Supplied records »
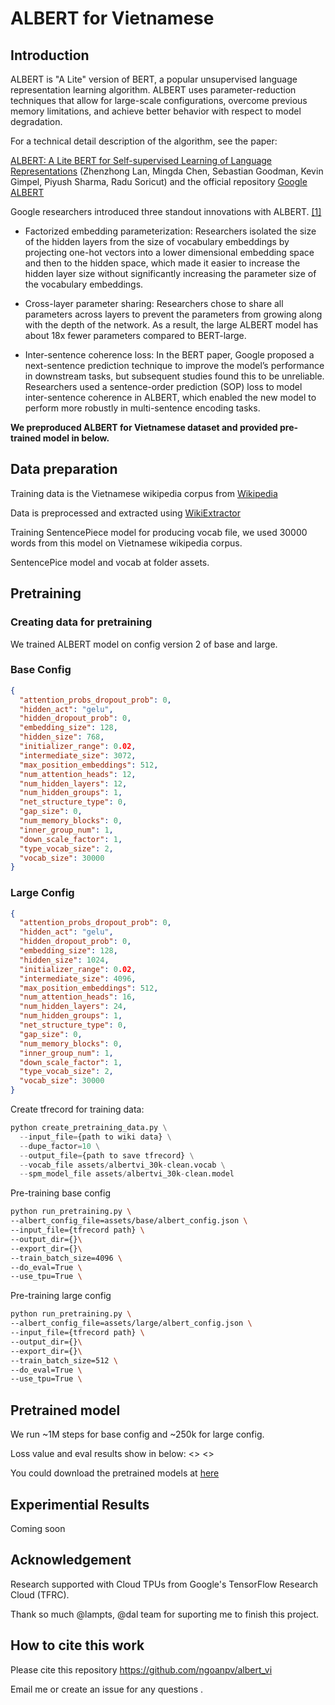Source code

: # ALBERT for Vietnamese

## Introduction
ALBERT is "A Lite" version of BERT, a popular unsupervised language
representation learning algorithm. ALBERT uses parameter-reduction techniques
that allow for large-scale configurations, overcome previous memory limitations,
and achieve better behavior with respect to model degradation.

For a technical detail description of the algorithm, see the paper:

[ALBERT: A Lite BERT for Self-supervised Learning of Language Representations](https://arxiv.org/abs/1909.11942) (Zhenzhong Lan, Mingda Chen, Sebastian Goodman, Kevin Gimpel, Piyush Sharma, Radu Soricut)
and the official repository [Google ALBERT](https://github.com/google-research/ALBERT)

Google researchers introduced three standout innovations with ALBERT. [[1]](https://medium.com/syncedreview/googles-albert-is-a-leaner-bert-achieves-sota-on-3-nlp-benchmarks-f64466dd583)

- Factorized embedding parameterization: Researchers isolated the size of the hidden layers from the size of vocabulary embeddings by projecting one-hot vectors into a lower dimensional embedding space and then to the hidden space, which made it easier to increase the hidden layer size without significantly increasing the parameter size of the vocabulary embeddings.
 
- Cross-layer parameter sharing: Researchers chose to share all parameters across layers to prevent the parameters from growing along with the depth of the network. As a result, the large ALBERT model has about 18x fewer parameters compared to BERT-large.
    
- Inter-sentence coherence loss: In the BERT paper, Google proposed a next-sentence prediction technique to improve the model’s performance in downstream tasks, but subsequent studies found this to be unreliable. Researchers used a sentence-order prediction (SOP) loss to model inter-sentence coherence in ALBERT, which enabled the new model to perform more robustly in multi-sentence encoding tasks.
  
**We preproduced ALBERT for Vietnamese dataset and provided pre-trained model in below.** 

## Data preparation
Training data is the Vietnamese wikipedia corpus from [Wikipedia](https://dumps.wikimedia.org/)

Data is preprocessed and extracted using [WikiExtractor](https://github.com/attardi/wikiextractor) 

Training SentencePiece model for producing vocab file, we used 30000 words from this model on Vietnamese wikipedia corpus. 

SentencePice model and vocab at folder assets.


## Pretraining
### Creating data for pretraining


We trained ALBERT model on config version 2 of base and large.

### Base Config
```json
{
  "attention_probs_dropout_prob": 0,
  "hidden_act": "gelu",
  "hidden_dropout_prob": 0,
  "embedding_size": 128,
  "hidden_size": 768,
  "initializer_range": 0.02,
  "intermediate_size": 3072,
  "max_position_embeddings": 512,
  "num_attention_heads": 12,
  "num_hidden_layers": 12,
  "num_hidden_groups": 1,
  "net_structure_type": 0,
  "gap_size": 0,
  "num_memory_blocks": 0,
  "inner_group_num": 1,
  "down_scale_factor": 1,
  "type_vocab_size": 2,
  "vocab_size": 30000
}
```


### Large Config
```json
{
  "attention_probs_dropout_prob": 0,
  "hidden_act": "gelu",
  "hidden_dropout_prob": 0,
  "embedding_size": 128,
  "hidden_size": 1024,
  "initializer_range": 0.02,
  "intermediate_size": 4096,
  "max_position_embeddings": 512,
  "num_attention_heads": 16,
  "num_hidden_layers": 24,
  "num_hidden_groups": 1,
  "net_structure_type": 0,
  "gap_size": 0,
  "num_memory_blocks": 0,
  "inner_group_num": 1,
  "down_scale_factor": 1,
  "type_vocab_size": 2,
  "vocab_size": 30000
}
```
Create tfrecord for training data:
```python
python create_pretraining_data.py \
  --input_file={path to wiki data} \
  --dupe_factor=10 \
  --output_file={path to save tfrecord} \
  --vocab_file assets/albertvi_30k-clean.vocab \
  --spm_model_file assets/albertvi_30k-clean.model 
```

Pre-training base config 
```bash
python run_pretraining.py \
--albert_config_file=assets/base/albert_config.json \
--input_file={tfrecord path} \
--output_dir={}\
--export_dir={}\
--train_batch_size=4096 \
--do_eval=True \
--use_tpu=True \
```


Pre-training large config
```bash
python run_pretraining.py \
--albert_config_file=assets/large/albert_config.json \
--input_file={tfrecord path} \
--output_dir={}\
--export_dir={}\
--train_batch_size=512 \
--do_eval=True \
--use_tpu=True \
```
## Pretrained model
We run ~1M steps for base config and ~250k for large config.

Loss value and eval results show in below:
<<image>>
<<image>>


You could download the pretrained models at [here]()

## Experimential Results
Coming soon


## Acknowledgement
Research supported with Cloud TPUs from Google's TensorFlow Research Cloud (TFRC).

Thank so much @lampts, @dal team for suporting me to finish this project.

## How to cite this work        
Please cite this repository https://github.com/ngoanpv/albert_vi

Email me or create an issue for any questions .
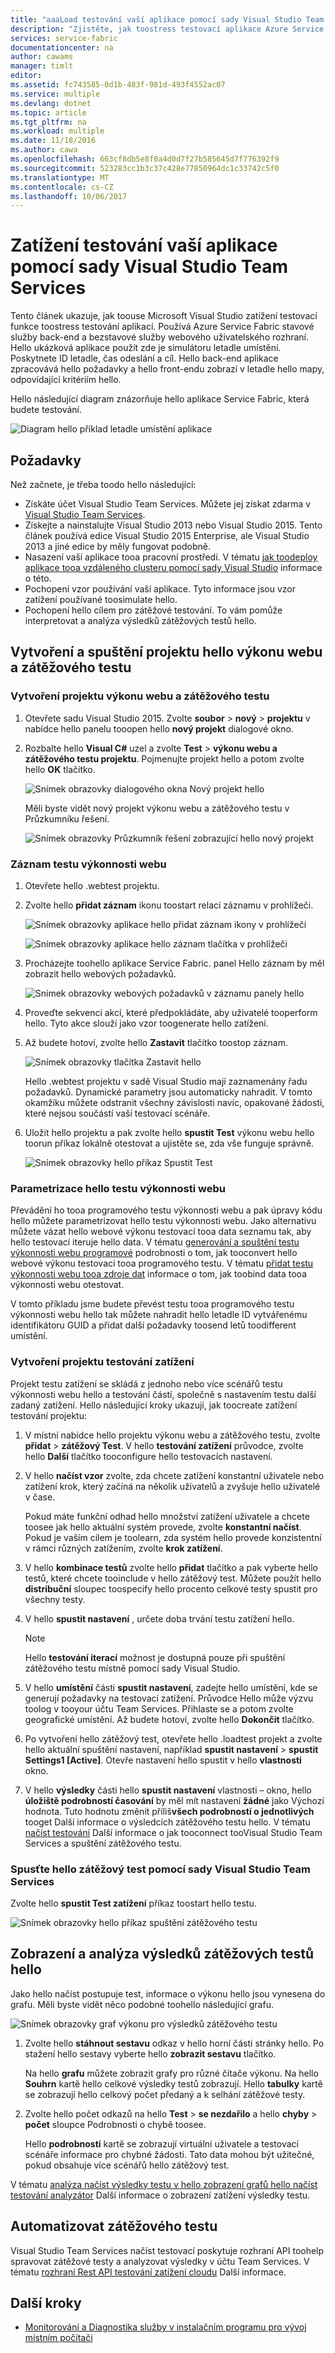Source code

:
 ```yaml
---
title: "aaaLoad testování vaší aplikace pomocí sady Visual Studio Team Services | Microsoft Docs"
description: "Zjistěte, jak toostress testovací aplikace Azure Service Fabric pomocí Visual Studio Team Services."
services: service-fabric
documentationcenter: na
author: cawams
manager: timlt
editor: 
ms.assetid: fc743585-0d1b-483f-981d-493f4552ac07
ms.service: multiple
ms.devlang: dotnet
ms.topic: article
ms.tgt_pltfrm: na
ms.workload: multiple
ms.date: 11/18/2016
ms.author: cawa
ms.openlocfilehash: 663cf8db5e8f0a4d0d7f27b585645d7f776392f9
ms.sourcegitcommit: 523283cc1b3c37c428e77850964dc1c33742c5f0
ms.translationtype: MT
ms.contentlocale: cs-CZ
ms.lasthandoff: 10/06/2017
---
```

# <a name="load-test-your-application-by-using-visual-studio-team-services"></a>Zatížení testování vaší aplikace pomocí sady Visual Studio Team Services
Tento článek ukazuje, jak toouse Microsoft Visual Studio zatížení testovací funkce toostress testování aplikací. Používá Azure Service Fabric stavové služby back-end a bezstavové služby webového uživatelského rozhraní. Hello ukázková aplikace použít zde je simulátoru letadle umístění. Poskytnete ID letadle, čas odeslání a cíl. Hello back-end aplikace zpracovává hello požadavky a hello front-endu zobrazí v letadle hello mapy, odpovídající kritériím hello.

Hello následující diagram znázorňuje hello aplikace Service Fabric, která budete testování.

![Diagram hello příklad letadle umístění aplikace][0]

## <a name="prerequisites"></a>Požadavky
Než začnete, je třeba toodo hello následující:

* Získáte účet Visual Studio Team Services. Můžete jej získat zdarma v [Visual Studio Team Services](https://www.visualstudio.com).
* Získejte a nainstalujte Visual Studio 2013 nebo Visual Studio 2015. Tento článek používá edice Visual Studio 2015 Enterprise, ale Visual Studio 2013 a jiné edice by měly fungovat podobně.
* Nasazení vaší aplikace tooa pracovní prostředí. V tématu [jak toodeploy aplikace tooa vzdáleného clusteru pomocí sady Visual Studio](service-fabric-publish-app-remote-cluster.md) informace o této.
* Pochopení vzor používání vaší aplikace. Tyto informace jsou vzor zatížení používané toosimulate hello.
* Pochopení hello cílem pro zátěžové testování. To vám pomůže interpretovat a analýza výsledků zátěžových testů hello.

## <a name="create-and-run-hello-web-performance-and-load-test-project"></a>Vytvoření a spuštění projektu hello výkonu webu a zátěžového testu
### <a name="create-a-web-performance-and-load-test-project"></a>Vytvoření projektu výkonu webu a zátěžového testu
1. Otevřete sadu Visual Studio 2015. Zvolte **soubor** > **nový** > **projektu** v nabídce hello panelu tooopen hello **nový projekt** dialogové okno.
2. Rozbalte hello **Visual C#** uzel a zvolte **Test** > **výkonu webu a zátěžového testu projektu**. Pojmenujte projekt hello a potom zvolte hello **OK** tlačítko.

    ![Snímek obrazovky dialogového okna Nový projekt hello][1]

    Měli byste vidět nový projekt výkonu webu a zátěžového testu v Průzkumníku řešení.

    ![Snímek obrazovky Průzkumník řešení zobrazující hello nový projekt][2]

### <a name="record-a-web-performance-test"></a>Záznam testu výkonnosti webu
1. Otevřete hello .webtest projektu.
2. Zvolte hello **přidat záznam** ikonu toostart relaci záznamu v prohlížeči.

    ![Snímek obrazovky aplikace hello přidat záznam ikony v prohlížeči][3]

    ![Snímek obrazovky aplikace hello záznam tlačítka v prohlížeči][4]
3. Procházejte toohello aplikace Service Fabric. panel Hello záznam by měl zobrazit hello webových požadavků.

    ![Snímek obrazovky webových požadavků v záznamu panely hello][5]
4. Proveďte sekvenci akcí, které předpokládáte, aby uživatelé tooperform hello. Tyto akce slouží jako vzor toogenerate hello zatížení.
5. Až budete hotoví, zvolte hello **Zastavit** tlačítko toostop záznam.

    ![Snímek obrazovky tlačítka Zastavit hello][6]

    Hello .webtest projektu v sadě Visual Studio mají zaznamenány řadu požadavků. Dynamické parametry jsou automaticky nahradit. V tomto okamžiku můžete odstranit všechny závislosti navíc, opakované žádosti, které nejsou součástí vaší testovací scénáře.
6. Uložit hello projektu a pak zvolte hello **spustit Test** výkonu webu hello toorun příkaz lokálně otestovat a ujistěte se, zda vše funguje správně.

    ![Snímek obrazovky hello příkaz Spustit Test][7]

### <a name="parameterize-hello-web-performance-test"></a>Parametrizace hello testu výkonnosti webu
Převádění ho tooa programového testu výkonnosti webu a pak úpravy kódu hello můžete parametrizovat hello testu výkonnosti webu. Jako alternativu můžete vázat hello webové výkonu testovací tooa data seznamu tak, aby hello testovací iteruje hello data. V tématu [generování a spuštění testu výkonnosti webu programové](https://msdn.microsoft.com/library/ms182552.aspx) podrobnosti o tom, jak tooconvert hello webové výkonu testovací tooa programového testu. V tématu [přidat testu výkonnosti webu tooa zdroje dat](https://msdn.microsoft.com/library/ms243142.aspx) informace o tom, jak toobind data tooa výkonnosti webu otestovat.

V tomto příkladu jsme budete převést testu tooa programového testu výkonnosti webu hello tak můžete nahradit hello letadle ID vytvářenému identifikátoru GUID a přidat další požadavky toosend letů toodifferent umístění.

### <a name="create-a-load-test-project"></a>Vytvoření projektu testování zatížení
Projekt testu zatížení se skládá z jednoho nebo více scénářů testu výkonnosti webu hello a testování částí, společně s nastavením testu další zadaný zatížení. Hello následující kroky ukazují, jak toocreate zatížení testování projektu:

1. V místní nabídce hello projektu výkonu webu a zátěžového testu, zvolte **přidat** > **zátěžový Test**. V hello **testování zatížení** průvodce, zvolte hello **Další** tlačítko tooconfigure hello testovacích nastavení.
2. V hello **načíst vzor** zvolte, zda chcete zatížení konstantní uživatele nebo zatížení krok, který začíná na několik uživatelů a zvyšuje hello uživatelé v čase.

    Pokud máte funkční odhad hello množství zatížení uživatele a chcete toosee jak hello aktuální systém provede, zvolte **konstantní načíst**. Pokud je vaším cílem je toolearn, zda systém hello provede konzistentní v rámci různých zatížením, zvolte **krok zatížení**.
3. V hello **kombinace testů** zvolte hello **přidat** tlačítko a pak vyberte hello testů, které chcete tooinclude v hello zátěžový test. Můžete použít hello **distribuční** sloupec toospecify hello procento celkové testy spustit pro všechny testy.
4. V hello **spustit nastavení** , určete doba trvání testu zatížení hello.

   > [!NOTE]
   > Hello **testování iterací** možnost je dostupná pouze při spuštění zátěžového testu místně pomocí sady Visual Studio.
   >
   >
5. V hello **umístění** části **spustit nastavení**, zadejte hello umístění, kde se generují požadavky na testovací zatížení. Průvodce Hello může výzvu toolog v tooyour účtu Team Services. Přihlaste se a potom zvolte geografické umístění. Až budete hotoví, zvolte hello **Dokončit** tlačítko.
6. Po vytvoření hello zátěžový test, otevřete hello .loadtest projekt a zvolte hello aktuální spuštění nastavení, například **spustit nastavení** > **spustit Settings1 [Active]**. Otevře nastavení hello spustit v hello **vlastnosti** okno.
7. V hello **výsledky** části hello **spustit nastavení** vlastnosti – okno, hello **úložiště podrobností časování** by měl mít nastavení **žádné** jako Výchozí hodnota. Tuto hodnotu změnit příliš**všech podrobností o jednotlivých** tooget Další informace o výsledcích zátěžového testu hello. V tématu [načíst testování](https://www.visualstudio.com/load-testing.aspx) Další informace o jak tooconnect tooVisual Studio Team Services a spuštění zátěžového testu.

### <a name="run-hello-load-test-by-using-visual-studio-team-services"></a>Spusťte hello zátěžový test pomocí sady Visual Studio Team Services
Zvolte hello **spustit Test zatížení** příkaz toostart hello testu.

![Snímek obrazovky hello příkaz spuštění zátěžového testu][8]

## <a name="view-and-analyze-hello-load-test-results"></a>Zobrazení a analýza výsledků zátěžových testů hello
Jako hello načíst postupuje test, informace o výkonu hello jsou vynesena do grafu. Měli byste vidět něco podobné toohello následující grafu.

![Snímek obrazovky graf výkonu pro výsledků zátěžového testu][9]

1. Zvolte hello **stáhnout sestavu** odkaz v hello horní části stránky hello. Po stažení hello sestavy vyberte hello **zobrazit sestavu** tlačítko.

    Na hello **grafu** můžete zobrazit grafy pro různé čítače výkonu. Na hello **Souhrn** kartě hello celkové výsledky testů zobrazují. Hello **tabulky** kartě se zobrazují hello celkový počet předaný a k selhání zátěžové testy.
2. Zvolte hello počet odkazů na hello **Test** > **se nezdařilo** a hello **chyby** > **počet** sloupce Podrobnosti o chybě toosee.

    Hello **podrobností** kartě se zobrazují virtuální uživatele a testovací scénáře informace pro chybné žádosti. Tato data mohou být užitečné, pokud obsahuje více scénářů hello zátěžový test.

V tématu [analýza načíst výsledky testu v hello zobrazení grafů hello načíst testování analyzátor](https://www.visualstudio.com/load-testing.aspx) Další informace o zobrazení zatížení výsledky testu.

## <a name="automate-your-load-test"></a>Automatizovat zátěžového testu
Visual Studio Team Services načíst testovací poskytuje rozhraní API toohelp spravovat zátěžové testy a analyzovat výsledky v účtu Team Services. V tématu [rozhraní Rest API testování zatížení cloudu](http://blogs.msdn.com/b/visualstudioalm/archive/2014/11/03/cloud-load-testing-rest-apis-are-here.aspx) Další informace.

## <a name="next-steps"></a>Další kroky
* [Monitorování a Diagnostika služby v instalačním programu pro vývoj místním počítači](service-fabric-diagnostics-how-to-monitor-and-diagnose-services-locally.md)

[0]: ./media/service-fabric-vso-load-test/OverviewDiagram.png
[1]: ./media/service-fabric-vso-load-test/NewProjectDialog.png
[2]: ./media/service-fabric-vso-load-test/Project.png
[3]: ./media/service-fabric-vso-load-test/AddRecording.png
[4]: ./media/service-fabric-vso-load-test/AddRecording2.png
[5]: ./media/service-fabric-vso-load-test/ActionSequence.png
[6]: ./media/service-fabric-vso-load-test/StopRecording.png
[7]: ./media/service-fabric-vso-load-test/RunTest.png
[8]: ./media/service-fabric-vso-load-test/RunTest2.png
[9]: ./media/service-fabric-vso-load-test/Graph.png
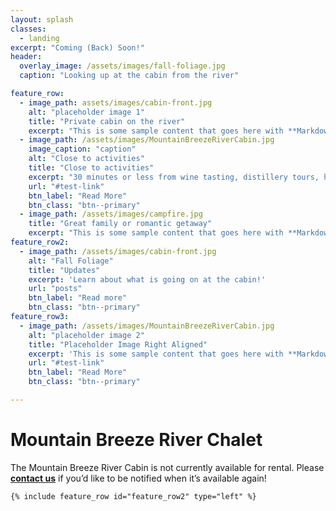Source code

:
 ```yaml
---
layout: splash
classes:
  - landing
excerpt: "Coming (Back) Soon!"
header:
  overlay_image: /assets/images/fall-foliage.jpg
  caption: "Looking up at the cabin from the river"

feature_row:
  - image_path: assets/images/cabin-front.jpg
    alt: "placeholder image 1"
    title: "Private cabin on the river"
    excerpt: "This is some sample content that goes here with **Markdown** formatting."
  - image_path: /assets/images/MountainBreezeRiverCabin.jpg
    image_caption: "caption"
    alt: "Close to activities"
    title: "Close to activities"
    excerpt: "30 minutes or less from wine tasting, distillery tours, hiking, kayaking, climbing, Virginia's only 3 Michelin Starred restaurant, and more."
    url: "#test-link"
    btn_label: "Read More"
    btn_class: "btn--primary"
  - image_path: /assets/images/campfire.jpg
    title: "Great family or romantic getaway"
    excerpt: "This is some sample content that goes here with **Markdown** formatting."
feature_row2:
  - image_path: /assets/images/cabin-front.jpg
    alt: "Fall Foliage"
    title: "Updates"
    excerpt: 'Learn about what is going on at the cabin!'
    url: "posts"
    btn_label: "Read more"
    btn_class: "btn--primary"
feature_row3:
  - image_path: /assets/images/MountainBreezeRiverCabin.jpg
    alt: "placeholder image 2"
    title: "Placeholder Image Right Aligned"
    excerpt: 'This is some sample content that goes here with **Markdown** formatting. Right aligned with `type="right"`'
    url: "#test-link"
    btn_label: "Read More"
    btn_class: "btn--primary"

---
```


# Mountain Breeze River Chalet

The Mountain Breeze River Cabin is not currently available for rental. Please **[contact us](contact)** if you’d like to be notified when it’s available again!

    {% include feature_row id="feature_row2" type="left" %}

<!--
* Looking for mountain lodging?
* Yearn for the peacefulness of the Shenandoah River?
* Searching for a secluded place for your honeymoon?
* How about a special anniversary get-away?
* Or, do you just need some relaxation time?
* Want to do some fishing?
* Visit nearby Blue Ridge Wineries?
* Relax in a hot tub under the stars?

Our cabin is the PERFECT place to enjoy the beauty and splendor of the Blue Ridge Mountains and the Shenandoah River.
-->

Brief » All lines from the beginning of the material above through the line holding "- Cross-layer parameter" are to be given again exactly, and no others; pictures do not go in.

Response below »
Source code

: # ALBERT for Vietnamese

## Introduction
ALBERT is "A Lite" version of BERT, a popular unsupervised language
representation learning algorithm. ALBERT uses parameter-reduction techniques
that allow for large-scale configurations, overcome previous memory limitations,
and achieve better behavior with respect to model degradation.

For a technical detail description of the algorithm, see the paper:

[ALBERT: A Lite BERT for Self-supervised Learning of Language Representations](https://arxiv.org/abs/1909.11942) (Zhenzhong Lan, Mingda Chen, Sebastian Goodman, Kevin Gimpel, Piyush Sharma, Radu Soricut)
and the official repository [Google ALBERT](https://github.com/google-research/ALBERT)

Google researchers introduced three standout innovations with ALBERT. [[1]](https://medium.com/syncedreview/googles-albert-is-a-leaner-bert-achieves-sota-on-3-nlp-benchmarks-f64466dd583)

- Factorized embedding parameterization: Researchers isolated the size of the hidden layers from the size of vocabulary embeddings by projecting one-hot vectors into a lower dimensional embedding space and then to the hidden space, which made it easier to increase the hidden layer size without significantly increasing the parameter size of the vocabulary embeddings.
 
- Cross-layer parameter sharing: Researchers chose to share all parameters across layers to prevent the parameters from growing along with the depth of the network. As a result, the large ALBERT model has about 18x fewer parameters compared to BERT-large.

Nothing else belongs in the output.